Growing up most of us discover things that appeal or speaks to us.  Something clicks and we decide that is worth pursuing.  We make choices in regards to college or working, career or profession, singleness or marriage, small family or large.  Will we travel or settle down and if so where we finally land.

In my experiences in working with men, little has to do with knowing your calling.  As men what is it we were meant to do? What are our lives supposed to be about?  What have we been put on this earth for?  Many men can’t even begin to contemplate this, they just keep going and doing the things everyone else has told them to do.  There is a very rare breed of men who understand calling and follow it will all their heart, passion and soul.  Sadly for many men today, this piece is missing in their lives.  They find themselves going to school, working jobs, being husbands and fathers and behind all of it they are miserable.  They are leading lives where existing is just getting by. There is no joy or passion to their life and they have nothing truly inspiring to live for.

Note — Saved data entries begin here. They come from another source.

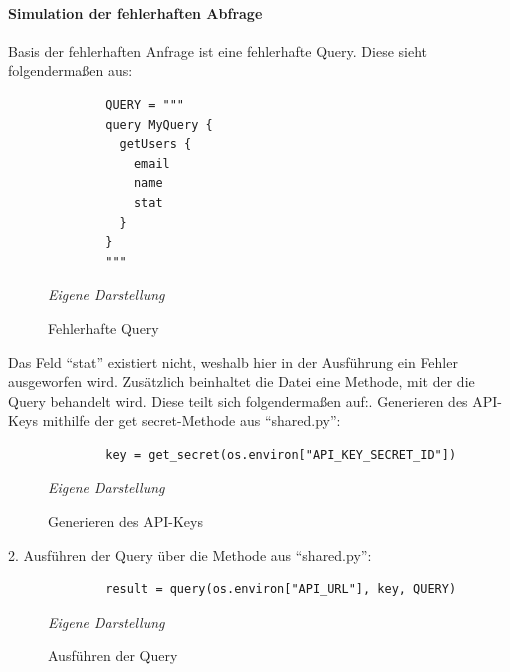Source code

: 	\paragraph{Simulation der fehlerhaften Abfrage}
	Basis der fehlerhaften Anfrage ist eine fehlerhafte Query. Diese sieht folgendermaßen aus:\newline
		\begin{figure}[H]
		\centering
		\begin{minipage}[t]{.7\textwidth} %
		\caption{Fehlerhafte Query} %
		\begin{verbatim}
		QUERY = """
		query MyQuery {
		  getUsers {
		    email
		    name
		    stat
		  }
		}
		"""
		\end{verbatim}
		
		\textit{Eigene Darstellung} %
		\label{fig:fehlerhafteQuery}
		\end{minipage}
		\end{figure}
	Das Feld ``stat'' existiert nicht, weshalb hier in der Ausführung ein Fehler ausgeworfen wird. 
	\newline
	Zusätzlich beinhaltet die Datei eine Methode, mit der die Query behandelt wird. Diese teilt sich folgendermaßen auf:. Generieren des API-Keys mithilfe der get secret-Methode aus ``shared.py'':\newline
		\begin{figure}[H]
		\centering
		\begin{minipage}[t]{.7\textwidth} %
		\caption{Generieren des API-Keys} %
		\begin{verbatim}
		key = get_secret(os.environ["API_KEY_SECRET_ID"])
		\end{verbatim}
		
		\textit{Eigene Darstellung} %
		\label{fig:apiKeyGenerierung}
		\end{minipage}
		\end{figure}
	2. Ausführen der Query über die Methode aus  ``shared.py'':\newline
		\begin{figure}[H]
		\centering
		\begin{minipage}[t]{.7\textwidth} %
		\caption{Ausführen der Query} %
		\begin{verbatim}
		result = query(os.environ["API_URL"], key, QUERY)
		\end{verbatim}
		
		\textit{Eigene Darstellung} %
		\label{fig:queryAusführung}
		\end{minipage}
		\end{figure}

It’s really a sobering sight to see, men like this make me weep.  I to have been in this spot in the past.  If men who are supposed to be leaders have no clue about what they are called to do, that leaves the rest of us in peril.  I firmly believe we as men are called to be leaders in all areas of our lives.  I believe this will all my heart.  Men are the ones who need to step up and begin leading. How can this ever begin to happen if we lack the skills,  knowledge and passion for life?

I believe it involves parents who are tuned into their kids, having conversations with them around their hopes; dreams and desires as well as developing their strengths, gifts and talents. Continually building and affirming these areas.  Parents know what their kids can do well and hopefully use this in shaping and molding them in the right direction.  I also believe it comes from others who are invested in the kids lives.  Teachers, mentors, pastors, coaches, and friends all have the ability to speak into our kids lives in ways we as parents can’t.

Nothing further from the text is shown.